(PROVIDED INFORMATION Opens)
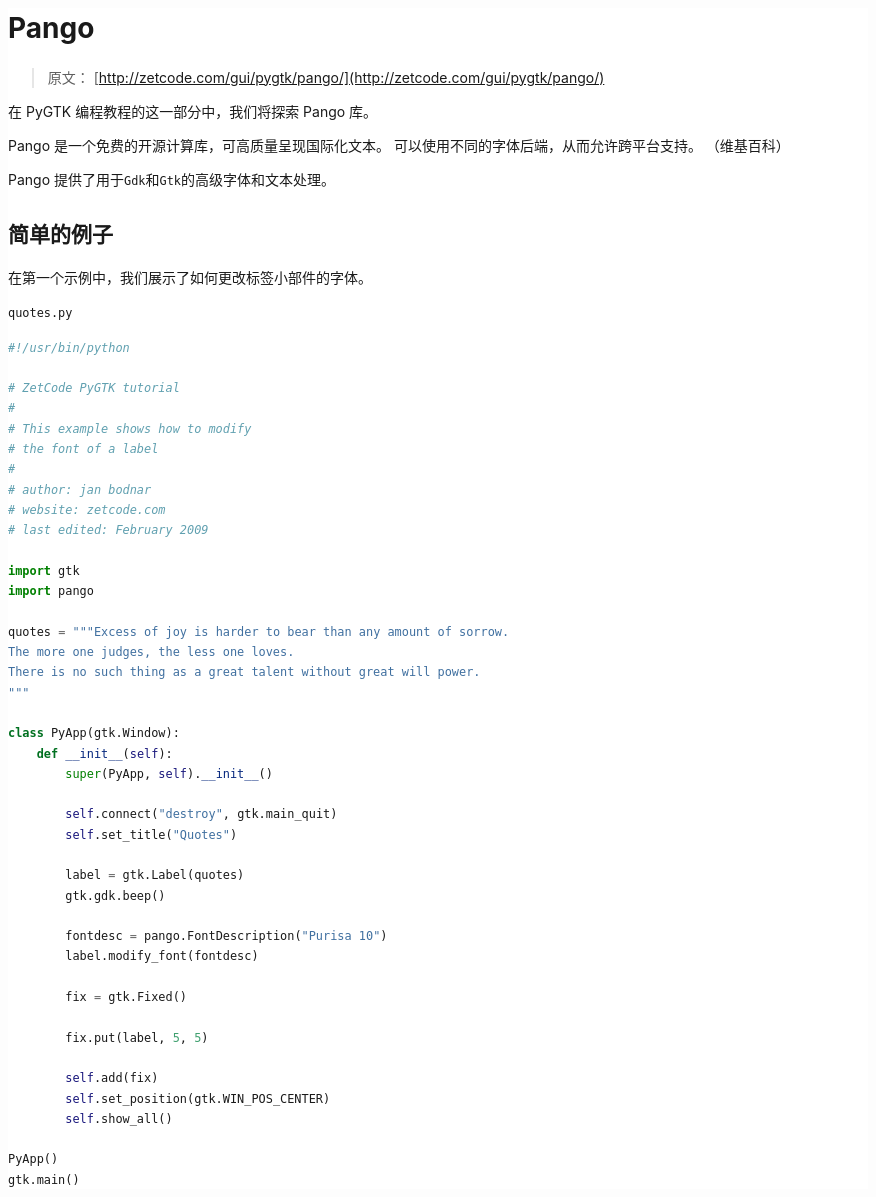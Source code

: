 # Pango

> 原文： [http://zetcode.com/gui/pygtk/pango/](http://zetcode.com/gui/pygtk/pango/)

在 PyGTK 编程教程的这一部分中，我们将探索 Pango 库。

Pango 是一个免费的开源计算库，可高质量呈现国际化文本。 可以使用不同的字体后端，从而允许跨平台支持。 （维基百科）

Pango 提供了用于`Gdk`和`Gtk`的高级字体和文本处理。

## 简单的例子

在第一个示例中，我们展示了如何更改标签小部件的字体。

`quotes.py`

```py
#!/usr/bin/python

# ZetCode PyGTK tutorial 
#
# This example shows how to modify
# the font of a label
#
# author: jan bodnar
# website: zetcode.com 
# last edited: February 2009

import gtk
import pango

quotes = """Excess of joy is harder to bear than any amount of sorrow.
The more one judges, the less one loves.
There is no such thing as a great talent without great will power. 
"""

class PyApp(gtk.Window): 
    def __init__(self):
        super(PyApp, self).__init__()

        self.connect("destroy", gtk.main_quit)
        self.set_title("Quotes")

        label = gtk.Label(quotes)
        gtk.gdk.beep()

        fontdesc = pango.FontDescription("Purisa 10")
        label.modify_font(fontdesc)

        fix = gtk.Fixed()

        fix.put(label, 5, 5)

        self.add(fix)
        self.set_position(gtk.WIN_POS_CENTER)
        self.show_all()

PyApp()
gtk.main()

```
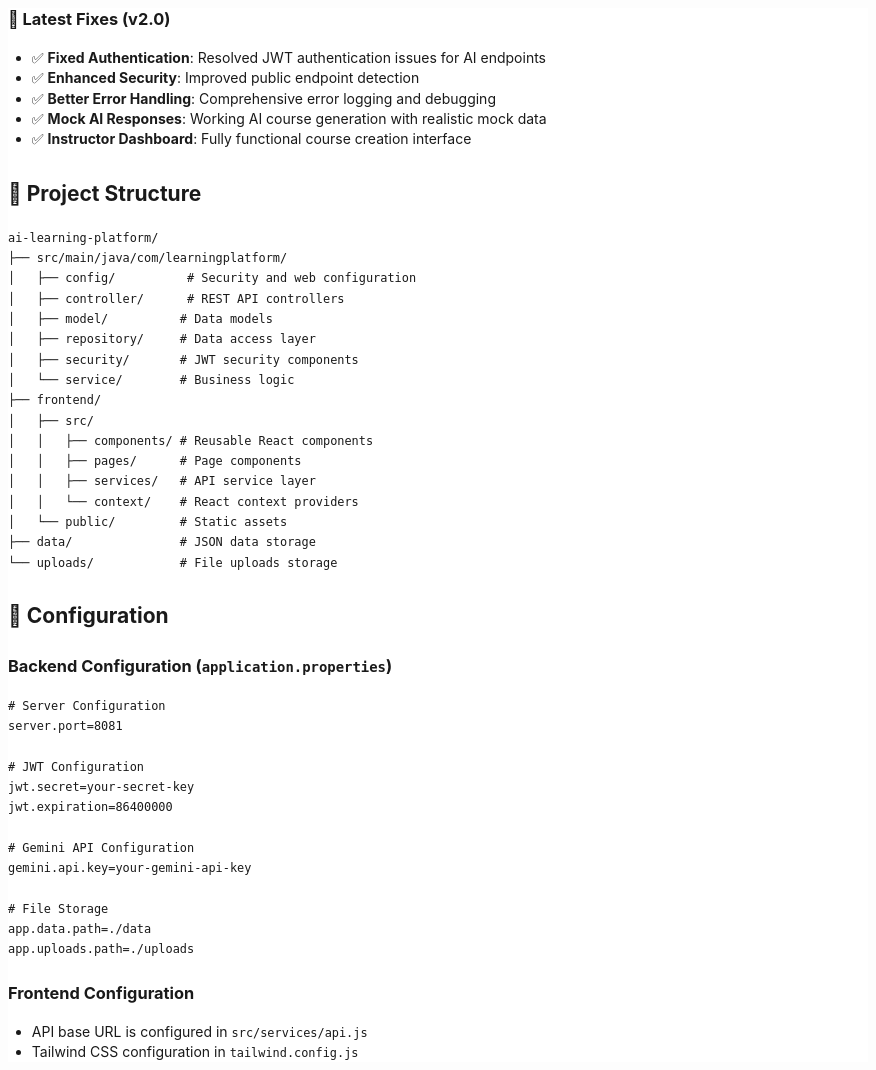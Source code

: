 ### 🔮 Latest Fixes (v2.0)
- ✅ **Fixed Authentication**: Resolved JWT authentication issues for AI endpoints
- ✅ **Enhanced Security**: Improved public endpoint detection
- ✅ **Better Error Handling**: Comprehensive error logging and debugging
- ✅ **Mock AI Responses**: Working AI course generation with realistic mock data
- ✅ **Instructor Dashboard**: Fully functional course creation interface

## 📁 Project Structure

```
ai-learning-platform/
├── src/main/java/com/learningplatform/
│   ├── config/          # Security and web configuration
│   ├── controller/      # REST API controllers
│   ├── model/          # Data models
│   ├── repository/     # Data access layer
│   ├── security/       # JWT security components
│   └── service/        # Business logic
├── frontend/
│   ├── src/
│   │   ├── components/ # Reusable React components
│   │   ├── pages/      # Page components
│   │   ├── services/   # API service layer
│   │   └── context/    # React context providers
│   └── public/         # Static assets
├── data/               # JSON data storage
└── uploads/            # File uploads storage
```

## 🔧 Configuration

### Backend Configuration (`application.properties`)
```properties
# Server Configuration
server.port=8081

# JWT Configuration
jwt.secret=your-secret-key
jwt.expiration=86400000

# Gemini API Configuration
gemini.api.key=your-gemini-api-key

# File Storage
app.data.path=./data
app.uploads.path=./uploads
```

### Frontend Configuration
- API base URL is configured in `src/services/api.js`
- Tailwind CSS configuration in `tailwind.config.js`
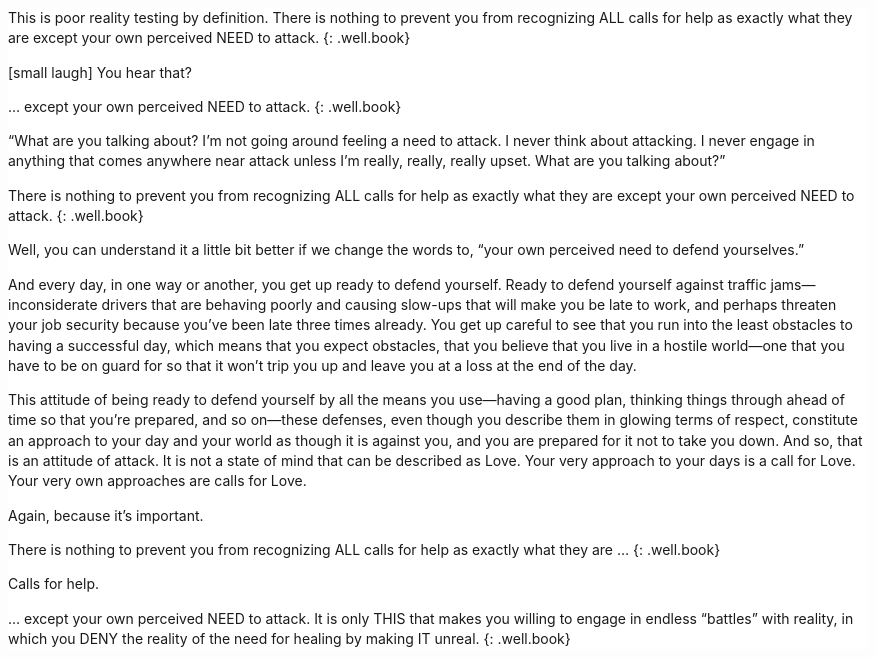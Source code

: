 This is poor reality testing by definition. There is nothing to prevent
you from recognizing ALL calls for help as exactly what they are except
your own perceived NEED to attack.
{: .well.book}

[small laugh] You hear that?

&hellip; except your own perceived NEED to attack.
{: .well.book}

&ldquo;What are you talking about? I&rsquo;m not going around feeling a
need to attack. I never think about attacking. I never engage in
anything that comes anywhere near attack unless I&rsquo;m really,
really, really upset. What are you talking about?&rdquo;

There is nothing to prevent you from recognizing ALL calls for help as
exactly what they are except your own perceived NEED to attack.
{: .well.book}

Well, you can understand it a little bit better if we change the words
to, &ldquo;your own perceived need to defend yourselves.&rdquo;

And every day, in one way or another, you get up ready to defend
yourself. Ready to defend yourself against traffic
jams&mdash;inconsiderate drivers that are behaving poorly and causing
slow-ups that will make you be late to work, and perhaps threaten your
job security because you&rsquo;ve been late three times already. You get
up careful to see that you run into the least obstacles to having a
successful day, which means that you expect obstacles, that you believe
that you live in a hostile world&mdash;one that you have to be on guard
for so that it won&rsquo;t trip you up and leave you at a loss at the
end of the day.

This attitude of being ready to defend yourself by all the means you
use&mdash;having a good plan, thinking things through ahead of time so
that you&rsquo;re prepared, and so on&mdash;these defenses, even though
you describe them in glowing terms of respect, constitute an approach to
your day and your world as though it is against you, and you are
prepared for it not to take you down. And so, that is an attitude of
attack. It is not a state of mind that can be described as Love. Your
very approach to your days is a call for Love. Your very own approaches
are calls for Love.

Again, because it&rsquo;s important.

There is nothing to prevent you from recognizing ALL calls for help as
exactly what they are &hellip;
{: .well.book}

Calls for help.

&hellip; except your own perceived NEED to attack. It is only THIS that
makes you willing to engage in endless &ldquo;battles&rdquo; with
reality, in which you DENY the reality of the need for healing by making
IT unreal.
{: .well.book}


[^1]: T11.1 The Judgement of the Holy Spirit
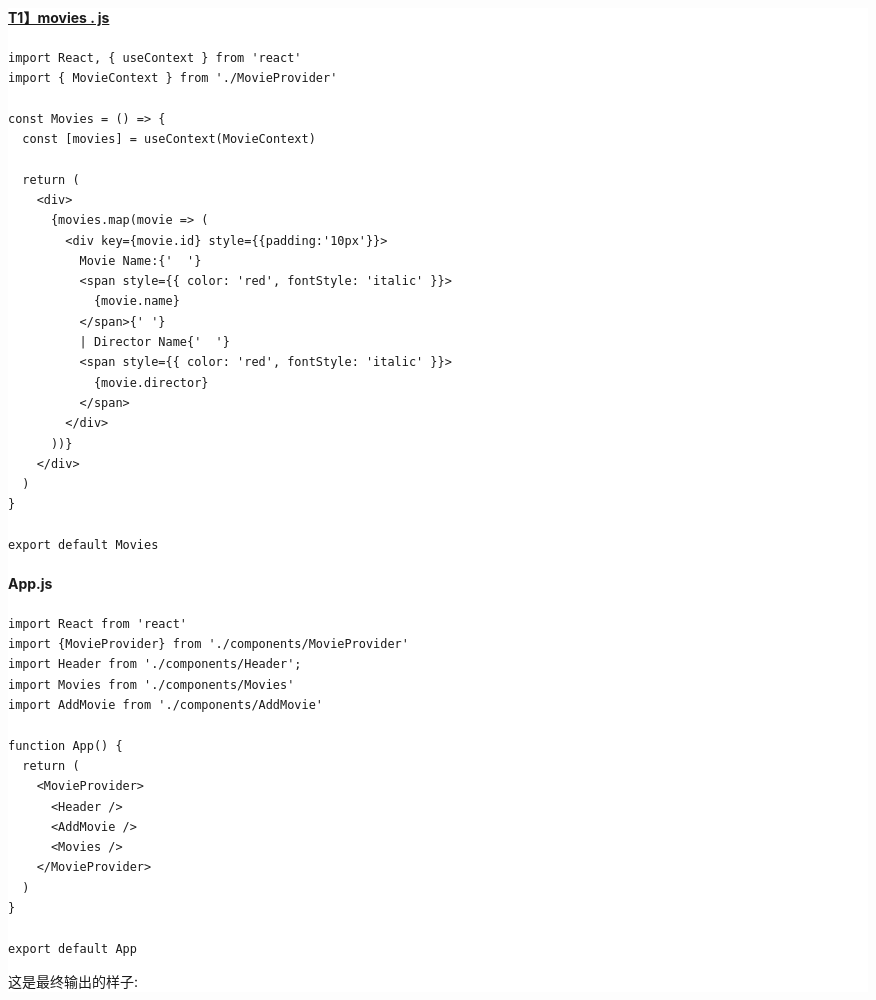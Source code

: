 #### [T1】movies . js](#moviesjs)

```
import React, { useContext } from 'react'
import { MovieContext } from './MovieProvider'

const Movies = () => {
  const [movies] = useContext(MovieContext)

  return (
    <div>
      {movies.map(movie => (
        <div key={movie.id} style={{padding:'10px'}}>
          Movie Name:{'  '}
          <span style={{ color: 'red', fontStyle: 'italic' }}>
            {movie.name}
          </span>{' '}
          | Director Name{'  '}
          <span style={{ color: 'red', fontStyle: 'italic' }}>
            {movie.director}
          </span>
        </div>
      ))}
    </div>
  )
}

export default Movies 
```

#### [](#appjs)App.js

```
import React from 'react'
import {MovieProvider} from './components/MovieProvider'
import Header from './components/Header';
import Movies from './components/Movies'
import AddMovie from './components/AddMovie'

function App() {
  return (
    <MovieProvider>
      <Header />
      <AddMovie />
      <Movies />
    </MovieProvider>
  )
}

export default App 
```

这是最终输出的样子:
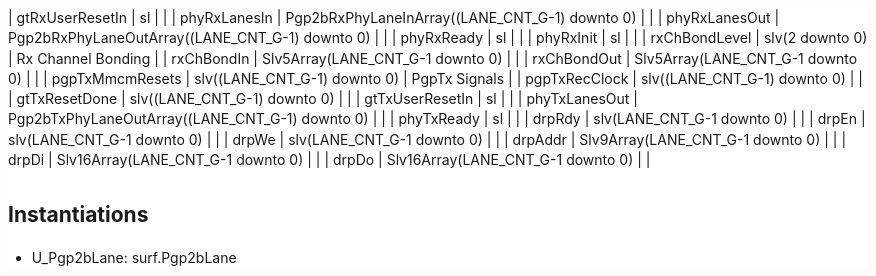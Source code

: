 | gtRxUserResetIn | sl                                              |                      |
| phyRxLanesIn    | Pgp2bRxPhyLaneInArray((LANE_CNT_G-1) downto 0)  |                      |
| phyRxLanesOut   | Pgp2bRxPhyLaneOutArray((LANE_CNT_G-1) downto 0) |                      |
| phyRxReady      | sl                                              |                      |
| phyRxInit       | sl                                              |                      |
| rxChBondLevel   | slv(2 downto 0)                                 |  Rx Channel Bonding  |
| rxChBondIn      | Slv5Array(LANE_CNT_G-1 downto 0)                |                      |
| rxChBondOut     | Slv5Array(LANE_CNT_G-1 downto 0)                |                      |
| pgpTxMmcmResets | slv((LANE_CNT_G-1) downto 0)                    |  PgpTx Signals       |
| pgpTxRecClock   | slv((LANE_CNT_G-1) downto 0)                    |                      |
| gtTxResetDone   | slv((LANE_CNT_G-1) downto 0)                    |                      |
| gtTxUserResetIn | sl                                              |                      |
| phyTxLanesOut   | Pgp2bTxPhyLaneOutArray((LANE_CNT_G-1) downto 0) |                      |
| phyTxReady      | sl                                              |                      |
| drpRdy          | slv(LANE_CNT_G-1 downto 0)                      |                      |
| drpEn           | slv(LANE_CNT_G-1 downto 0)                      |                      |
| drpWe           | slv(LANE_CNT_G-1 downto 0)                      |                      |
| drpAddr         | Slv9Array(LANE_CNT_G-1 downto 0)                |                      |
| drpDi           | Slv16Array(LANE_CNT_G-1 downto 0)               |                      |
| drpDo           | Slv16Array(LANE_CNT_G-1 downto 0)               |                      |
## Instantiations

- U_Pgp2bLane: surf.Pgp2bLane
(PROVIDED INFORMATION Closes)
*AIM OF THE EXERCISE:* Select the lines from the entries that include the word "mdash".

*TASK RESPONSE:*
jams&mdash;inconsiderate drivers that are behaving poorly and causing
that you live in a hostile world&mdash;one that you have to be on guard
use&mdash;having a good plan, thinking things through ahead of time so
that you&rsquo;re prepared, and so on&mdash;these defenses, even though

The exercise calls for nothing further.